● WHAT TO PRODUCE
Go line by line through the data below and count those that hold "epsilon". Return only the number.

Dataset items:
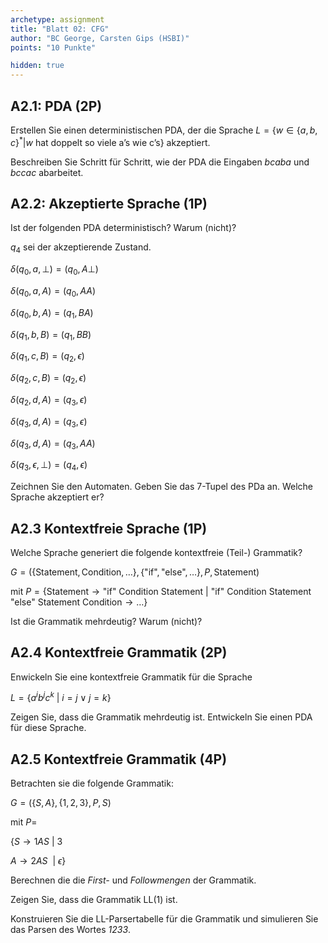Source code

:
 ```yaml
---
archetype: assignment
title: "Blatt 02: CFG"
author: "BC George, Carsten Gips (HSBI)"
points: "10 Punkte"

hidden: true
---
```


<!--  pandoc -s -f markdown -t markdown+smart-grid_tables-multiline_tables-simple_tables --columns=94 --reference-links=true  sheet02.md  -o xxx.md  -->

## A2.1: PDA (2P)

Erstellen Sie einen deterministischen PDA, der die Sprache
$L = \lbrace w \in \lbrace a, b, c \rbrace^* | w\ \text{hat doppelt so viele a's wie c's} \rbrace$ akzeptiert.

Beschreiben Sie Schritt für Schritt, wie der PDA die Eingaben *bcaba* und *bccac* abarbeitet.


## A2.2: Akzeptierte Sprache (1P)


Ist der folgenden PDA deterministisch? Warum (nicht)?

$q_4$ sei der akzeptierende Zustand.


$\delta(q_0,a, \perp) = (q_0, A\perp)$

$\delta(q_0,a, A) = (q_0, AA)$

$\delta(q_0,b, A) = (q_1, BA)$

$\delta(q_1,b, B) = (q_1, BB)$

$\delta(q_1,c, B) = (q_2, \epsilon)$

$\delta(q_2,c, B) = (q_2, \epsilon)$

$\delta(q_2,d, A) = (q_3, \epsilon)$

$\delta(q_3,d, A) = (q_3, \epsilon)$

$\delta(q_3,d, A) = (q_3, AA)$

$\delta(q_3,\epsilon, \perp) = (q_4, \epsilon)$



Zeichnen Sie den Automaten. Geben Sie das 7-Tupel des PDa an. Welche Sprache akzeptiert er?


## A2.3 Kontextfreie Sprache (1P)

Welche Sprache generiert die folgende kontextfreie (Teil-) Grammatik?

$G = (\lbrace \text{Statement}, \text{Condition}, \ldots \rbrace, \lbrace \text{"if"}, \text{"else"}, \ldots \rbrace, P, \text{Statement})$

mit $P = \lbrace \text{Statement} \rightarrow \text{"if" Condition Statement}\ | \ \text{"if" Condition Statement "else" Statement Condition} \rightarrow \ldots \rbrace$

Ist die Grammatik mehrdeutig? Warum (nicht)?


## A2.4 Kontextfreie Grammatik (2P)

Enwickeln Sie eine kontextfreie Grammatik für die Sprache

$L = \lbrace a^ib^jc^k\ | \ i = j \lor j = k \rbrace$

Zeigen Sie, dass die Grammatik mehrdeutig ist. Entwickeln Sie einen PDA für diese Sprache.


## A2.5 Kontextfreie Grammatik (4P)

Betrachten sie die folgende Grammatik:

$G = (\lbrace S, A \rbrace, \lbrace 1, 2, 3 \rbrace, P, S)$

mit $P =$

$\lbrace S \rightarrow 1AS\ |\ 3$

$A \rightarrow 2AS\ \ | \ \epsilon \rbrace$

Berechnen die die *First-* und *Followmengen* der Grammatik.

Zeigen Sie, dass die Grammatik LL(1) ist.

Konstruieren Sie die LL-Parsertabelle für die Grammatik und simulieren Sie das Parsen des Wortes *1233*.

● ANSWER AREA
6